Repeat exactly the lines running from the first line of the data to the line containing "total_other, total_plus, vote_type", both ends included, and nothing else; drop the pictures.

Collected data
+ + + + +

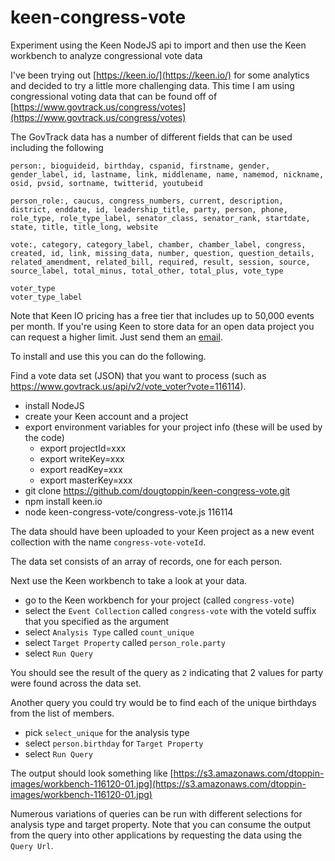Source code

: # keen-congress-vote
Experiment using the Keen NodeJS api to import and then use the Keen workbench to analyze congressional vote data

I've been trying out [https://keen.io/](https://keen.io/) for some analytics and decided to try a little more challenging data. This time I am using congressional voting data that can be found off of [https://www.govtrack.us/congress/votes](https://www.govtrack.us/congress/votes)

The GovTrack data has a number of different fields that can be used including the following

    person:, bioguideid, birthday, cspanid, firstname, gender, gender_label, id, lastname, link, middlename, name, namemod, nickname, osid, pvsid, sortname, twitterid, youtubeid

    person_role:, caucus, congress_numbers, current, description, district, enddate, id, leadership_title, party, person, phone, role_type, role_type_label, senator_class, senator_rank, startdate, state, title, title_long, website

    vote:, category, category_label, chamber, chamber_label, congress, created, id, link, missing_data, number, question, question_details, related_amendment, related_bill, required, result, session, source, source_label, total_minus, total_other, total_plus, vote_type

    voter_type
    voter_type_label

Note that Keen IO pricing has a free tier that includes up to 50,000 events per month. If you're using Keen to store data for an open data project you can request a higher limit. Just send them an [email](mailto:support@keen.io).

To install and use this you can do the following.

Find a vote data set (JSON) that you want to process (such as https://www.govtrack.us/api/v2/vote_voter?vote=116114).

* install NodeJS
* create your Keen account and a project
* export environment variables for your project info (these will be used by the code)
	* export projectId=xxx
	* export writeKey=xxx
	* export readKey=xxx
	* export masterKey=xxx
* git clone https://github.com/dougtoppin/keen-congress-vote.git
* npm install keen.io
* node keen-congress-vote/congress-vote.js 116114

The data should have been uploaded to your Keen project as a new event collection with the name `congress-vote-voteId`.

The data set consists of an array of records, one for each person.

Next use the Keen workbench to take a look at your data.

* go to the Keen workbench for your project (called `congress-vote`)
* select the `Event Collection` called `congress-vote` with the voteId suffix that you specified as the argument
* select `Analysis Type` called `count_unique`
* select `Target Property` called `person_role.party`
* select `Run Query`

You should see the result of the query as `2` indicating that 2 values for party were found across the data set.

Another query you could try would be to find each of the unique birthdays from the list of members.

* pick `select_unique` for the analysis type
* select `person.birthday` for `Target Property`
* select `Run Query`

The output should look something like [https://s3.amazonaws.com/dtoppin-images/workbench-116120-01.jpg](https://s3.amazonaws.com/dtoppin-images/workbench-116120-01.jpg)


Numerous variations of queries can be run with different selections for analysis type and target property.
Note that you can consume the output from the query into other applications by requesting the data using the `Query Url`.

+ + + + +

* [Solution for this exercise]:
Source code

: # keen-congress-vote
Experiment using the Keen NodeJS api to import and then use the Keen workbench to analyze congressional vote data

I've been trying out [https://keen.io/](https://keen.io/) for some analytics and decided to try a little more challenging data. This time I am using congressional voting data that can be found off of [https://www.govtrack.us/congress/votes](https://www.govtrack.us/congress/votes)

The GovTrack data has a number of different fields that can be used including the following

    person:, bioguideid, birthday, cspanid, firstname, gender, gender_label, id, lastname, link, middlename, name, namemod, nickname, osid, pvsid, sortname, twitterid, youtubeid

    person_role:, caucus, congress_numbers, current, description, district, enddate, id, leadership_title, party, person, phone, role_type, role_type_label, senator_class, senator_rank, startdate, state, title, title_long, website

    vote:, category, category_label, chamber, chamber_label, congress, created, id, link, missing_data, number, question, question_details, related_amendment, related_bill, required, result, session, source, source_label, total_minus, total_other, total_plus, vote_type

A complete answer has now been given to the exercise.